We all know the impacts of divorce and that divorce is rising.  Paul Amato is a professor at Pennsylvania State University and author of The Impact of Family Formation Change on Cognitive, Social and Emotional Well Being of the Next Generation, talks about the negative effects divorce has on children.   He points out that is especially hard on boys and that children are better off if the divorced parents can find a way to successfully co-parent. This isn’t new information, we know we are better in healthy families.   No one starts a marriage hoping for divorce.

Elder Dallin H Oaks in an article printed in the May 2007 Ensign simply titled, Divorce, points out that, “a good marriage does not require a perfect man or woman. It only requires a man and woman committed to strive together toward perfection.”  He also notes in that same article that “two out of three unhappily married adults who avoid divorce reported being happily married five years later.”     THANK HEAVENS!   I don’t have to be a prefect wife to make my marriage work.  I will never be prefect.  I just have to never quit trying, never give up and get lost on the trail.

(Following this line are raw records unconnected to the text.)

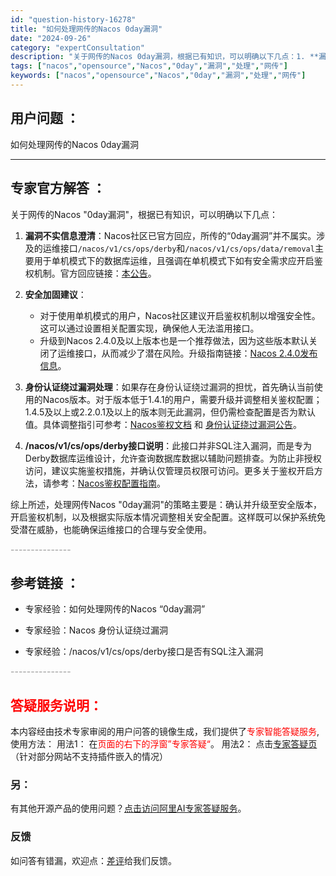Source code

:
 ```yaml
---
id: "question-history-16278"
title: "如何处理网传的Nacos 0day漏洞"
date: "2024-09-26"
category: "expertConsultation"
description: "关于网传的Nacos 0day漏洞，根据已有知识，可以明确以下几点：1. **漏洞不实信息澄清**：Nacos社区已官方回应，所传的“0day漏洞”并不属实。涉及的运维接口`/nacos/v1/cs/ops/derby`和`/nacos/v1/cs/ops/data/removal`主要用于单机模式"
tags: ["nacos","opensource","Nacos","0day","漏洞","处理","网传"]
keywords: ["nacos","opensource","Nacos","0day","漏洞","处理","网传"]
---
```


## 用户问题 ： 
 如何处理网传的Nacos 0day漏洞  

---------------
## 专家官方解答 ：

关于网传的Nacos "0day漏洞"，根据已有知识，可以明确以下几点：

1. **漏洞不实信息澄清**：Nacos社区已官方回应，所传的“0day漏洞”并不属实。涉及的运维接口`/nacos/v1/cs/ops/derby`和`/nacos/v1/cs/ops/data/removal`主要用于单机模式下的数据库运维，且强调在单机模式下如有安全需求应开启鉴权机制。官方回应链接：[本公告](https://nacos.io/blog/announcement-derby-ops-api/?source=news_announcement/)。

2. **安全加固建议**：
   - 对于使用单机模式的用户，Nacos社区建议开启鉴权机制以增强安全性。这可以通过设置相关配置实现，确保他人无法滥用接口。
   - 升级到Nacos 2.4.0及以上版本也是一个推荐做法，因为这些版本默认关闭了运维接口，从而减少了潜在风险。升级指南链接：[Nacos 2.4.0发布信息](https://nacos.io/blog/release-240/?source=news/)。

3. **身份认证绕过漏洞处理**：如果存在身份认证绕过漏洞的担忧，首先确认当前使用的Nacos版本。对于版本低于1.4.1的用户，需要升级并调整相关鉴权配置；1.4.5及以上或2.2.0.1及以上的版本则无此漏洞，但仍需检查配置是否为默认值。具体调整指引可参考：[Nacos鉴权文档](https://nacos.io/docs/latest/guide/user/auth/) 和 [身份认证绕过漏洞公告](https://nacos.io/blog/announcement-token-secret-key/?source=activity)。

4. **/nacos/v1/cs/ops/derby接口说明**：此接口并非SQL注入漏洞，而是专为Derby数据库运维设计，允许查询数据库数据以辅助问题排查。为防止非授权访问，建议实施鉴权措施，并确认仅管理员权限可访问。更多关于鉴权开启方法，请参考：[Nacos鉴权配置指南](https://nacos.io/docs/latest/guide/user/auth/)。

综上所述，处理网传Nacos "0day漏洞"的策略主要是：确认并升级至安全版本，开启鉴权机制，以及根据实际版本情况调整相关安全配置。这样既可以保护系统免受潜在威胁，也能确保运维接口的合理与安全使用。


<font color="#949494">---------------</font> 


## 参考链接 ：

* 专家经验：如何处理网传的Nacos “0day漏洞” 
 
 * 专家经验：Nacos 身份认证绕过漏洞 
 
 * 专家经验：/nacos/v1/cs/ops/derby接口是否有SQL注入漏洞 


 <font color="#949494">---------------</font> 
 


## <font color="#FF0000">答疑服务说明：</font> 

本内容经由技术专家审阅的用户问答的镜像生成，我们提供了<font color="#FF0000">专家智能答疑服务</font>,使用方法：
用法1： 在<font color="#FF0000">页面的右下的浮窗”专家答疑“</font>。
用法2： 点击[专家答疑页](https://answer.opensource.alibaba.com/docs/intro)（针对部分网站不支持插件嵌入的情况）
### 另：


有其他开源产品的使用问题？[点击访问阿里AI专家答疑服务](https://answer.opensource.alibaba.com/docs/intro)。
### 反馈
如问答有错漏，欢迎点：[差评](https://ai.nacos.io/user/feedbackByEnhancerGradePOJOID?enhancerGradePOJOId=16279)给我们反馈。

One of my favorite scriptures comes from the war chapters of the Book of Mormon.  The war in the land had been going on for years and the military leader made this observation, “…. many had become hardened, because of the exceedingly great length of the war; and many were softened because of their afflictions, insomuch that they did humble themselves before God, even in the depth of humility.”(Alma 62:41) 

Professor Carlfred Broderick from USC shared the same idea when talking about those who suffer abusive childhoods, but then break that cycle of abuse and become a transition person in their family tree, “through the grace of God some find the strength to “purge” the poison within themselves, refusing to pass on to the future generations.” (Liahona, 1987) We all have traditions that are less than prefect and we all have the obligation to leave our linage better than we found it. Though neither of these are a direct answer to my question, they both lead to the same idea.  People can experience stressful events, sometimes even the same event, but how they choose to respond makes all the difference. 
           
Why does one sibling become a transitional character and the next a clone of the abuser they loathe?  Why does one marriage experience something as difficult as the death of a child and come through it stronger and the next marriage ends in divorce? 

The difference between falling victim to life or thriving seems to be choice.  Do we choose to harden our hearts or humble ourselves, do we purge the poison or poison the next generation?   How we answer that question will make all the difference for ourselves and our relationships, especially our marriages.